Retour au pays après des études à l’étranger: Le pari d’une nouvelle génération

Longtemps, le succès pour un jeune diplômé africain se mesurait à la distance qui le séparait de sa terre natale. Aujourd’hui, en cette fin d’année 2025, le paradigme s’est inversé. De Dakar à Nairobi, en passant par Abidjan et Cotonou, une nouvelle vague de talents — ceux qui rentrent et ceux qui choisissent de ne jamais partir — redéfinissent les contours du développement du continent. 

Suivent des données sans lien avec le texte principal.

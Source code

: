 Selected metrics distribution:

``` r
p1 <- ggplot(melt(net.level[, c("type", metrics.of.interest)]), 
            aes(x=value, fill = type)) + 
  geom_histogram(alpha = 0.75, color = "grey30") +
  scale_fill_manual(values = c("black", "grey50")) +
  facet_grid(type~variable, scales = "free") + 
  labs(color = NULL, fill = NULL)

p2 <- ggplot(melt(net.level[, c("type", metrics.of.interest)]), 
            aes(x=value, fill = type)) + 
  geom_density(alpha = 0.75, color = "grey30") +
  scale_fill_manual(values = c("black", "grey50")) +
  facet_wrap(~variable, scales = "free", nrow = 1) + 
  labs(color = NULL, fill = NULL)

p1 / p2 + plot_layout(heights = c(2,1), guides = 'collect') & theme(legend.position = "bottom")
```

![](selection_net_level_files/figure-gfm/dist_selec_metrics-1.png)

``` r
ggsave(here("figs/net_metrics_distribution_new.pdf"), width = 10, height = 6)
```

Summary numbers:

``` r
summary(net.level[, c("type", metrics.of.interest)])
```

Pendant des décennies, l’image d’Épinal était celle d’une « fuite des cerveaux » massive vers l’Europe ou l’Amérique du Nord. Mais aujourd’hui, les statistiques et les témoignages de terrain racontent une tout autre histoire. Selon des enquêtes récentes, près de 70 % des étudiants africains à l’étranger envisagent désormais un retour au pays après leurs études. Ce mouvement, porté par ceux qu’on appelle les « Repats » (rapatriés), s’accompagne d’un autre phénomène tout aussi puissant : celui de la « Génération Stay » — ces jeunes qui, malgré les difficultés, font le pari conscient de rester pour bâtir.

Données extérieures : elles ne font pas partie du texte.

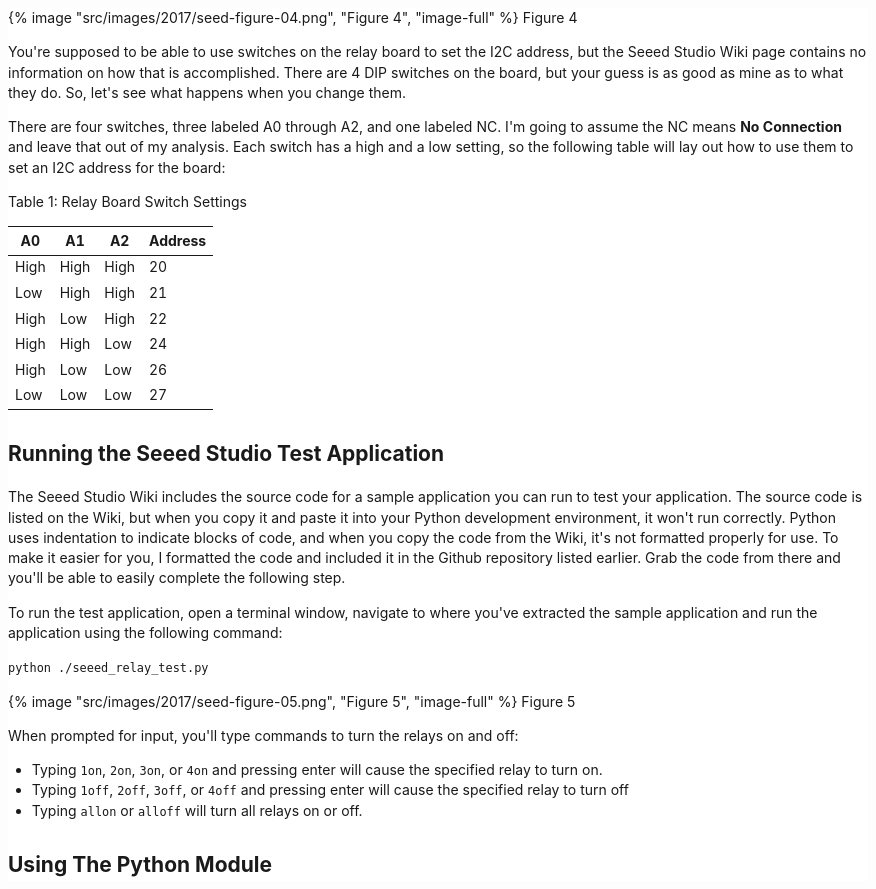 {% image "src/images/2017/seed-figure-04.png", "Figure 4", "image-full" %}
Figure 4

You're supposed to be able to use switches on the relay board to set the I2C address, but the Seeed Studio Wiki page contains no information on how that is accomplished. There are 4 DIP switches on the board, but your guess is as good as mine as to what they do. So, let's see what happens when you change them.

There are four switches, three labeled A0 through A2, and one labeled NC. I'm going to assume the NC means **No Connection** and leave that out of my analysis. Each switch has a high and a low setting, so the following table will lay out how to use them to set an I2C address for the board:

Table 1: Relay Board Switch Settings

| **A0** | **A1** | **A2** | **Address** |
| ------ | ------ | ------ | ----------- |
| High   | High   | High   | 20          | 
| Low    | High   | High   | 21          | 
| High   | Low    | High   | 22          | 
| High   | High   | Low    | 24          | 
| High   | Low    | Low    | 26          | 
| Low    | Low    | Low    | 27          |

## Running the Seeed Studio Test Application

The Seeed Studio Wiki includes the source code for a sample application you can run to test your application. The source code is listed on the Wiki, but when you copy it and paste it into your Python development environment, it won't run correctly. Python uses indentation to indicate blocks of code, and when you copy the code from the Wiki, it's not formatted properly for use. To make it easier for you, I formatted the code and included it in the Github repository listed earlier. Grab the code from there and you'll be able to easily complete the following step.

To run the test application, open a terminal window, navigate to where you've extracted the sample application and run the application using the following command:

```shell
python ./seeed_relay_test.py
```

{% image "src/images/2017/seed-figure-05.png", "Figure 5", "image-full" %}
Figure 5

When prompted for input, you'll type commands to turn the relays on and off:

* Typing `1on`, `2on`, `3on`, or `4on` and pressing enter will cause the specified relay to turn on.
* Typing `1off`, `2off`, `3off`, or `4off` and pressing enter will cause the specified relay to turn off
* Typing `allon` or `alloff` will turn all relays on or off.

## Using The Python Module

L’appel du « tout est possible »

Qu’est-ce qui pousse un ingénieur en informatique travaillant à la défense ou un consultant financier à Londres à tout plaquer pour s’installer à Lomé ou Douala ? Pour beaucoup, c’est le sentiment d’atteindre un « plafond de verre » en Occident, couplé à la sensation que l’Afrique est aujourd’hui la dernière grande frontière de l’innovation mondiale.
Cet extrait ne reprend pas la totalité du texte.